Título: Palocci depõe em segredo, culpa Mattoso, mas é indiciado pela PF
Autor: Sérgio Gobetti e Vannildo Mendes
Fonte: O Estado de São Paulo, 05/04/2006, Nacional, p. A4

O ex-ministro da Fazenda Antonio Palocci foi indiciado ontem pela Polícia Federal (PF) por ter participado da violação do sigilo bancário do caseiro Francenildo dos Santos Costa, o Nildo. Palocci tentou transferir a responsabilidade pelo episódio ao ex-presidente da Caixa Econômica Federal Jorge Mattoso.

O indiciamento ocorreu logo após a PF ter tomado secretamente o depoimento do ex-ministro, que durou três horas, no final da tarde de ontem, na residência oficial do Ministério da Fazenda. O ex-ministro alegou estar com problemas cardíacos para ser ouvido em casa pelo delegado responsável pelo inquérito, Rodrigo Carneiro Gomes. Palocci continua usando a residência oficial do ministério uma semana depois de ter se afastado do cargo.

"O ministro nega peremptoriamente e veementemente a quebra do sigilo. Ele não divulgou o extrato, não mostrou e não quebrou o sigilo", disse o advogado de Palocci, José Roberto Batocchio, em entrevista, à noite, no Hotel Meliá Brasília.

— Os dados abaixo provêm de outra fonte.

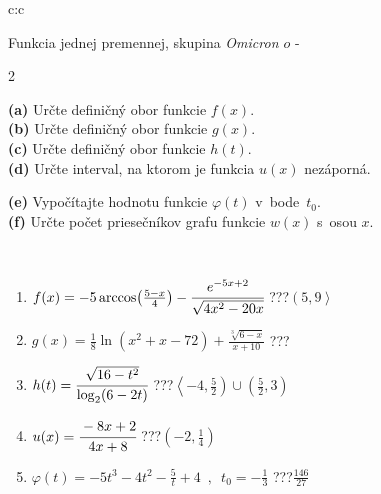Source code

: \documentclass[10pt]{report}
\newcommand\omicron{o}
\begin{document}
\begin{tabular}{c:c}
\begin{minipage}[c][104.5mm][t]{0.5\linewidth}
\begin{center}
\vspace{7mm}
{\huge Funkcia jednej premennej, skupina \textit{Omicron $\omicron$} -}\\[5mm]
\begin{minipage}{0.95\linewidth}
\begin{center}
{\small \begin{multicols}{2} \raggedright
\textbf{(a)} Určte definičný obor funkcie \(f(x)\). \\[1mm]
\textbf{(b)} Určte definičný obor funkcie \(g(x)\). \\[1mm]
\textbf{(c)} Určte definičný obor funkcie \(h(t)\). \\[1mm]
\textbf{(d)} Určte interval, na ktorom je funkcia \(u(x)\) nezáporná. \par \columnbreak
\textbf{(e)} Vypočítajte hodnotu funkcie \(\varphi(t)\) v~bode~\(t_0\). \\[1mm]
\textbf{(f)} Určte počet priesečníkov grafu funkcie \(w(x)\) s~osou \(x\). \\[1mm]
\end{multicols}
}
\end{center}
\end{minipage}
\\[4mm]
\begin{minipage}{0.79\linewidth}
\begin{center}
\begin{varwidth}{\linewidth}
\begin{enumerate}
\small
\item $f(x) = -5\arccos\!\left( \frac{5-x}{4} \right) - \cfrac{e^{-5x+2}}{\sqrt{4x^2-20x}}$\quad \dotfill\; ???\;\dotfill \quad $\left(5 , 9\right\rangle$
\item $g(x) = \frac{1}{8} \ln{\!(x^2+x-72)}+\frac{\sqrt[3]{6-x}}{x+10}$\quad \dotfill\; ???\;\dotfill {}
\item $h(t) = \cfrac{\sqrt{16-t^2}}{\log_2(6-2t)}$\quad \dotfill\; ???\;\dotfill \quad $\left\langle-4 , \frac{5}{2}\right)\cup\left(\frac{5}{2} , 3\right)$
\item $u(x) = \cfrac{-8x+2}{4x+8}$\quad \dotfill\; ???\;\dotfill \quad $\left(-2 , \frac{1}{4}\right)$
\item $\varphi(t) = -5t^3-4t^2-\frac{5}{t}+4 \enspace , \enspace t_0=-\frac{1}{3}$\quad \dotfill\; ???\;\dotfill \quad $\frac{146}{27}$

\end{enumerate}
\end{varwidth}
\end{center}
\end{minipage}
\end{center}
\end{minipage}
\end{tabular}
\end{document}
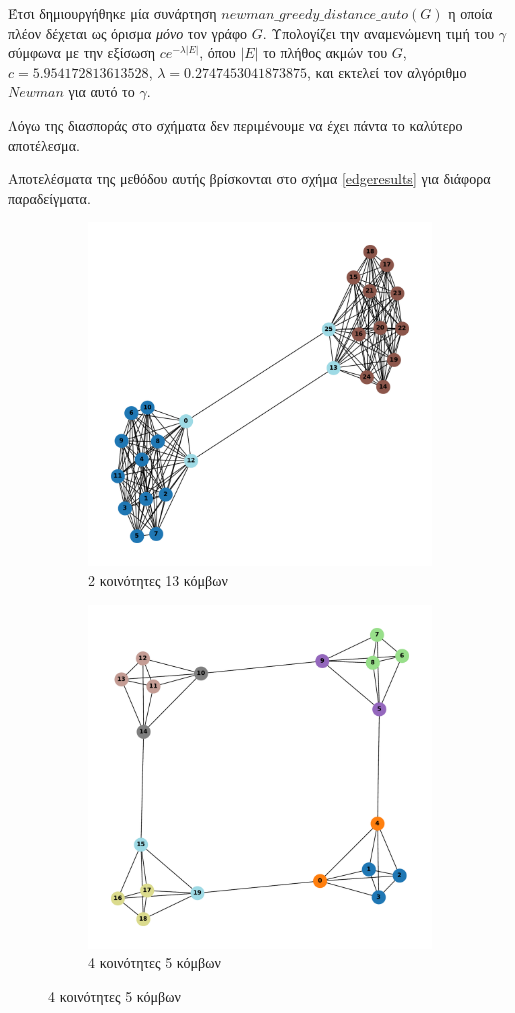 \documentclass[12pt, letterpaper]{article}
\begin{document}
Έτσι δημιουργήθηκε μία συνάρτηση $newman\_greedy\_distance\_auto(G)$ η οποία πλέον
δέχεται ως όρισμα \emph{μόνο} τον γράφο $G$. Υπολογίζει την αναμενώμενη τιμή του $\gamma$
σύμφωνα με την εξίσωση $ce^{-\lambda |E|}$, όπου $|E|$ το πλήθος ακμών του $G$, 
$c=5.954172813613528$, $\lambda = 0.2747453041873875$, και εκτελεί τον αλγόριθμο $Newman$ για αυτό το $\gamma$. 

Λόγω της διασποράς στο σχήματα δεν περιμένουμε να έχει πάντα το καλύτερο
αποτέλεσμα.

Αποτελέσματα της μεθόδου αυτής βρίσκονται στο σχήμα \ref{edgeresults} για διάφορα παραδείγματα. 










\begin{figure}
  \begin{subfigure}{0.5\textwidth}
    \centering
    \includegraphics[width=0.6\linewidth]{AUTO2,13.pdf}
    \caption{2 κοινότητες 13 κόμβων}
    \label{}
  \end{subfigure}
  \begin{subfigure}{0.5\textwidth}
    \centering
    \includegraphics[width=0.6\linewidth]{AUTO4,5.pdf}
    \caption{4 κοινότητες 5 κόμβων}
    \label{}
  \end{subfigure}


\end{figure}
\end{document}
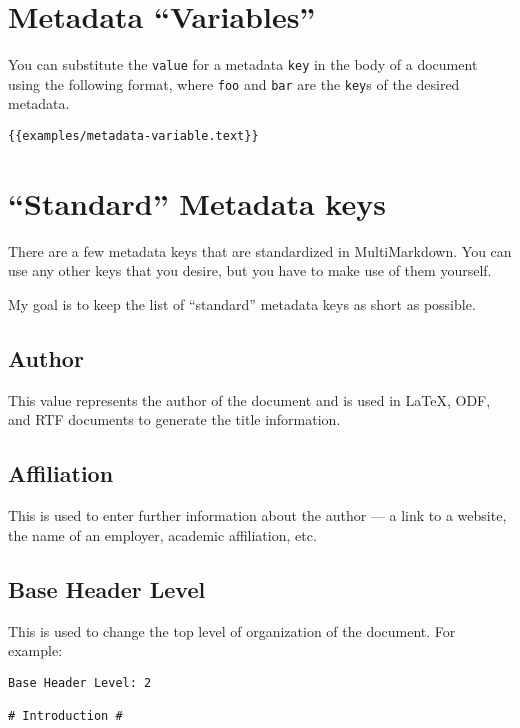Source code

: \section{Metadata ``Variables'' }
\label{metadatavariables}

You can substitute the \texttt{value} for a metadata \texttt{key} in the body of a document using the following format, where \texttt{foo} and \texttt{bar} are the \texttt{key}s of the desired metadata.

\begin{verbatim}
{{examples/metadata-variable.text}}
\end{verbatim}

\section{``Standard'' Metadata keys }
\label{standardmetadatakeys}

There are a few metadata keys that are standardized in MultiMarkdown. You can
use any other keys that you desire, but you have to make use of them yourself.

My goal is to keep the list of ``standard'' metadata keys as short as possible.

\subsection{Author }
\label{author}

This value represents the author of the document and is used in LaTeX, ODF, and RTF
documents to generate the title information.

\subsection{Affiliation }
\label{affiliation}

This is used to enter further information about the author --- a link to a
website, the name of an employer, academic affiliation, etc.

\subsection{Base Header Level }
\label{baseheaderlevel}

This is used to change the top level of organization of the document. For example:

\begin{verbatim}
Base Header Level: 2

# Introduction #
\end{verbatim}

Orientada pelos advogados, a defesa de Palocci entrou em contradição com o depoimento de Mattoso. O ex-presidente da Caixa disse que o pedido para a quebra do sigilo do caseiro teria partido do então ministro. Palocci admitiu ter recebido o extrato, mas atribuiu a Mattoso a iniciativa pela operação.

Interessava a Palocci quebrar o sigilo de Nildo para tentar desacreditá-lo, pois o caseiro desmentiu o ex-ministro, em entrevista ao Estado. Ele disse que Palocci freqüentava a mansão no Lago Sul de Brasília mantida pela chamada república de Ribeirão. Ontem, a assessoria da Caixa contestou a versão apresentada pelo ex-ministro, enfatizando que a ordem para a quebra do sigilo partiu de fora da instituição, assim como a divulgação do extrato.

"Não há nenhuma dissonância entre a versão do Palocci e a do Mattoso", tentou argumentar Batocchio.

Segundo o ex-ministro disse à PF, no dia 16 de março ele estave em reunião no Palácio do Planalto com o então presidente da Caixa. Mattoso deixou o encontro mais cedo, dizendo que precisava falar com Palocci sobre planos de expansão internacional. Os dois combinaram uma conversa mais tarde.

Na noite do mesmo dia, Mattoso foi à residência de Palocci, onde também estavam o assessor do ex-ministro, Marcelo Netto, e o secretário de Direito Econômico do Ministério da Justiça, Daniel Goldberg. De acordo com Batocchio, a conversa entre os dois ocorreu a sós e durou apenas cinco minutos, durante os quais Mattoso falou do interesse em abrir uma agência no Japão e entregou o extrato do caseiro, consultando se deveria encaminhá-lo ao Conselho de Controle de Atividades Financeiras (Coaf).

O ex-ministro teria respondido que o presidente da Caixa deveria agir de acordo com a lei, mas ficou com a cópia do extrato para analisá-la.

"Ele recebeu o extrato, examinou no dia seguinte e, quando se preparava para devolvê-lo, recebeu a informação de que o Coaf já tinha sido comunicado", disse Batocchio.

De acordo com o advogado, o ex-ministro não mostrou o documento para mais ninguém e o teria destruído em um triturador de papel.

Ele informou ainda que Palocci estava com eletrodos no peito e na cintura durante seu depoimento e que deverá ser submetido a exames cardíacos.

Sobre a presença de Netto e Goldberg na casa de Palocci, no mesmo dia e horário, o advogado explicou que as conversas ocorreram separadamente e nada tiveram em comum. "Netto e Goldberg estavam na casa para discutir a possibilidade de os processos de Ribeirão Preto passarem ao Supremo Tribunal Federal", disse o advogado.

Confrontado com outra explicação para o encontro, apresentada à PF pelo secretário do Ministério da Justiça, de que Palocci teria lhe consultado sobre a possibilidade de a PF investigar o caseiro, o advogado admitiu que esse assunto também foi tratado. "Diante da notícia de que havia um certo senador manipulando um funcionário humilde, o pedido se justificava", disse Batocchio.

O advogado e seu sócio, José Roberto Leal, alegaram sigilo profissional para não informar se foram contratados pelo PT para defender Palocci.